=== TASK DIRECTIONS ===
After finding the line containing "- 전체적으로 5가지의" below, please output that line and each following one through the line containing "- JoinController, MyPageController", exactly as written.

=== DATA PROVIDED ===
*** Block opens ***
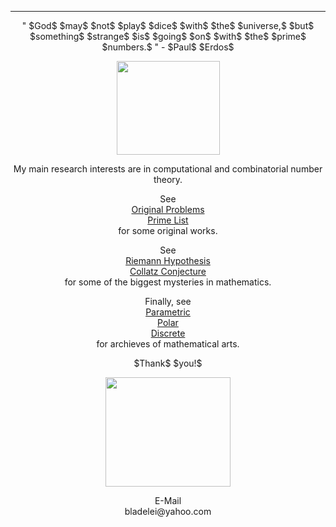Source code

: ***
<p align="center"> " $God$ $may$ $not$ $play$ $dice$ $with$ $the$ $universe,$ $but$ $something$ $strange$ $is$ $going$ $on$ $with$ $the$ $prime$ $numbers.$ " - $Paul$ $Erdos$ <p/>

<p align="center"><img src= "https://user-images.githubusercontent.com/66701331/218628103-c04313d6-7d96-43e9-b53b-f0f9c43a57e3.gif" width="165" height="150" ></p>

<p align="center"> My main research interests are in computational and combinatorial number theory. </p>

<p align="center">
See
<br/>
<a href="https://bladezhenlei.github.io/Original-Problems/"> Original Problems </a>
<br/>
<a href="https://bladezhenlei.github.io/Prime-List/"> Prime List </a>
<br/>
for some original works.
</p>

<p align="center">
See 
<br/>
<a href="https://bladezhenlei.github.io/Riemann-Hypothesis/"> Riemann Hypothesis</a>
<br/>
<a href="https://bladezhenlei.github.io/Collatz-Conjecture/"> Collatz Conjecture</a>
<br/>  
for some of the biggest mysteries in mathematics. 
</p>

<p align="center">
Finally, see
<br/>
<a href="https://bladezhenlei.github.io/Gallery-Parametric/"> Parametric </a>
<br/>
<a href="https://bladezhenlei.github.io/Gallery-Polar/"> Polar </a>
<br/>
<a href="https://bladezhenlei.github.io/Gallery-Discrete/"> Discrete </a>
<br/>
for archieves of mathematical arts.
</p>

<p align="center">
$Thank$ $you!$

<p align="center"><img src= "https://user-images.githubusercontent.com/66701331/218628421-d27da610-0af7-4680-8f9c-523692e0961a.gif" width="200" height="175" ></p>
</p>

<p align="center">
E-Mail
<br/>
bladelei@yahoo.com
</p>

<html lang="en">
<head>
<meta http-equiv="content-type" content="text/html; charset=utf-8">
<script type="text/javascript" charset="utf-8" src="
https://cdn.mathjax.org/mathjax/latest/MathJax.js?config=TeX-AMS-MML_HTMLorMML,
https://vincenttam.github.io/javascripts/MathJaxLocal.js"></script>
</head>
*** Block closes ***
*** Block opens ***
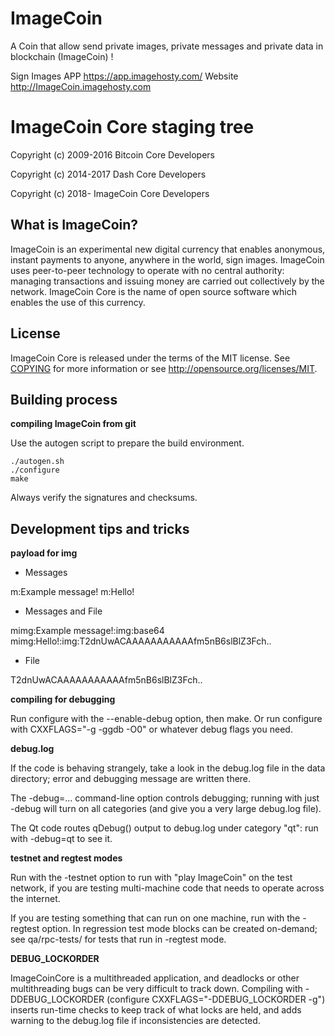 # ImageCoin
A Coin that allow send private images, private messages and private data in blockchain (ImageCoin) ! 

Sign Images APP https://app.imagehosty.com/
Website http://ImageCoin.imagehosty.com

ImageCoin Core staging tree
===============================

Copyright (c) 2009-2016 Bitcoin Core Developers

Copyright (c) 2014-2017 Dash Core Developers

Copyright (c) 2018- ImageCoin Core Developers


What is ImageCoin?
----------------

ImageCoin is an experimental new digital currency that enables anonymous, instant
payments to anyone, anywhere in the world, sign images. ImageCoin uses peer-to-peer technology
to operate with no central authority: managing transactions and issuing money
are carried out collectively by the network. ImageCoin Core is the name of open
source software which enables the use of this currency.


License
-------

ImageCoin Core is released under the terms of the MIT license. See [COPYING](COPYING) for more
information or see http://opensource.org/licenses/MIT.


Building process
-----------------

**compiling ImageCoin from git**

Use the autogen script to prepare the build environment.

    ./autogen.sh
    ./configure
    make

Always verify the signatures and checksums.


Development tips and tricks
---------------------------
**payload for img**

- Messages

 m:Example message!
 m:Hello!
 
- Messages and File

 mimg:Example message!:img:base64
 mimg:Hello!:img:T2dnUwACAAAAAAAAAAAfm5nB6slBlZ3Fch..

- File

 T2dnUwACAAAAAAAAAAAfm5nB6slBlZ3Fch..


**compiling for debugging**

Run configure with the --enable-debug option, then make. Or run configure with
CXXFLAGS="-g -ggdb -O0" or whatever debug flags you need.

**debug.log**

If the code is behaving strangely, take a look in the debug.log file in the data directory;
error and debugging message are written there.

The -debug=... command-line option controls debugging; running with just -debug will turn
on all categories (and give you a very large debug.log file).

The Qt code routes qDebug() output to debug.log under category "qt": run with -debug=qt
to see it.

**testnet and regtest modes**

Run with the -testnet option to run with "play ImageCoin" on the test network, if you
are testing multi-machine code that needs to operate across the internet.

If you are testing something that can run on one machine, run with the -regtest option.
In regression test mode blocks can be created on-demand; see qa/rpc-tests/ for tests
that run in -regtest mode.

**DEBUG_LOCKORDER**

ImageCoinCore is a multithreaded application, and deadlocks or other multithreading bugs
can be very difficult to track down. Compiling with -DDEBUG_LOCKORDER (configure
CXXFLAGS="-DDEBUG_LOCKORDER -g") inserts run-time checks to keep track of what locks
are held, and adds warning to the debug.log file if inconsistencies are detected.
*** Block closes ***
*** Block opens ***
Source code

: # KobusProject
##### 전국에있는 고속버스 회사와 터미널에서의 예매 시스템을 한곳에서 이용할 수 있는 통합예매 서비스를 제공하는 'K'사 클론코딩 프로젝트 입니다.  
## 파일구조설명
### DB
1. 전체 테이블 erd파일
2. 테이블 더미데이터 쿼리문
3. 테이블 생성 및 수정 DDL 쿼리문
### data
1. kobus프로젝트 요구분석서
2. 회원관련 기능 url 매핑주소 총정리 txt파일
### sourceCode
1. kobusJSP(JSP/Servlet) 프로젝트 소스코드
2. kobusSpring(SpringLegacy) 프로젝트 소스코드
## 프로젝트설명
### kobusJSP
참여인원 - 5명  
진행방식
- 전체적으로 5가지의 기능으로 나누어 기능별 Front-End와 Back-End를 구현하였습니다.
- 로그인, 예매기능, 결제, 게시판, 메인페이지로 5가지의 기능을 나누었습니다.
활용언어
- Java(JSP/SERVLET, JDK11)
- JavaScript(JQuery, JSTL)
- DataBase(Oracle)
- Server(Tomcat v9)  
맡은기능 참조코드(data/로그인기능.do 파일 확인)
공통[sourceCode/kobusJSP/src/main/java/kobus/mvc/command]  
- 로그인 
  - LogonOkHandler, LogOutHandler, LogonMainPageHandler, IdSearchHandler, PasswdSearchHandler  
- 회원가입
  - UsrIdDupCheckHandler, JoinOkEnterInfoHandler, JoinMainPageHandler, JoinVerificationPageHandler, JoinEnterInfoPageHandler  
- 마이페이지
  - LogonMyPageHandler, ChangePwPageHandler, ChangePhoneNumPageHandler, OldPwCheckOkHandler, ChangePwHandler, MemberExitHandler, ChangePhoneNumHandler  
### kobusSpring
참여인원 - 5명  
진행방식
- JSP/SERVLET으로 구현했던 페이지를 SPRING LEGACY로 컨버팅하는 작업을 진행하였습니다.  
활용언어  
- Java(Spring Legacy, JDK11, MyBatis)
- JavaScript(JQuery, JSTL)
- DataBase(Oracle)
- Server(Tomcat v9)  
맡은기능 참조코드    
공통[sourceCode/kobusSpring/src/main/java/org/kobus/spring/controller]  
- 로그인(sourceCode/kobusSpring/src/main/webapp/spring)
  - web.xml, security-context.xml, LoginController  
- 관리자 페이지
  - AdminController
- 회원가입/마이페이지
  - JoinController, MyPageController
*** Block closes ***
=== RESPONSE ===
- 전체적으로 5가지의 기능으로 나누어 기능별 Front-End와 Back-End를 구현하였습니다.
- 로그인, 예매기능, 결제, 게시판, 메인페이지로 5가지의 기능을 나누었습니다.
활용언어
- Java(JSP/SERVLET, JDK11)
- JavaScript(JQuery, JSTL)
- DataBase(Oracle)
- Server(Tomcat v9)  
맡은기능 참조코드(data/로그인기능.do 파일 확인)
공통[sourceCode/kobusJSP/src/main/java/kobus/mvc/command]  
- 로그인 
  - LogonOkHandler, LogOutHandler, LogonMainPageHandler, IdSearchHandler, PasswdSearchHandler  
- 회원가입
  - UsrIdDupCheckHandler, JoinOkEnterInfoHandler, JoinMainPageHandler, JoinVerificationPageHandler, JoinEnterInfoPageHandler  
- 마이페이지
  - LogonMyPageHandler, ChangePwPageHandler, ChangePhoneNumPageHandler, OldPwCheckOkHandler, ChangePwHandler, MemberExitHandler, ChangePhoneNumHandler  
### kobusSpring
참여인원 - 5명  
진행방식
- JSP/SERVLET으로 구현했던 페이지를 SPRING LEGACY로 컨버팅하는 작업을 진행하였습니다.  
활용언어  
- Java(Spring Legacy, JDK11, MyBatis)
- JavaScript(JQuery, JSTL)
- DataBase(Oracle)
- Server(Tomcat v9)  
맡은기능 참조코드    
공통[sourceCode/kobusSpring/src/main/java/org/kobus/spring/controller]  
- 로그인(sourceCode/kobusSpring/src/main/webapp/spring)
  - web.xml, security-context.xml, LoginController  
- 관리자 페이지
  - AdminController
- 회원가입/마이페이지
  - JoinController, MyPageController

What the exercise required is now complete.